WORK INSTRUCTION >>
What is needed is an exact transcription of the line with "If you just" and all the lines that follow it in the entries below; add nothing else.

____________

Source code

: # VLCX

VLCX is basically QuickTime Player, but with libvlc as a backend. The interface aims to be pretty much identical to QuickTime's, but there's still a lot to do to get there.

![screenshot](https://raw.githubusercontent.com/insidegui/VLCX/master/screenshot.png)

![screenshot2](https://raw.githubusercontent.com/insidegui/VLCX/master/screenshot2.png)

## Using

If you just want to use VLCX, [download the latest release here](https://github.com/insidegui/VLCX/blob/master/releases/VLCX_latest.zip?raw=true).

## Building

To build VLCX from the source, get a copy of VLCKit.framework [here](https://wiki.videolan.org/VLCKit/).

____________

TASK SOLUTION >>
If you just want to use VLCX, [download the latest release here](https://github.com/insidegui/VLCX/blob/master/releases/VLCX_latest.zip?raw=true).

## Building

To build VLCX from the source, get a copy of VLCKit.framework [here](https://wiki.videolan.org/VLCKit/).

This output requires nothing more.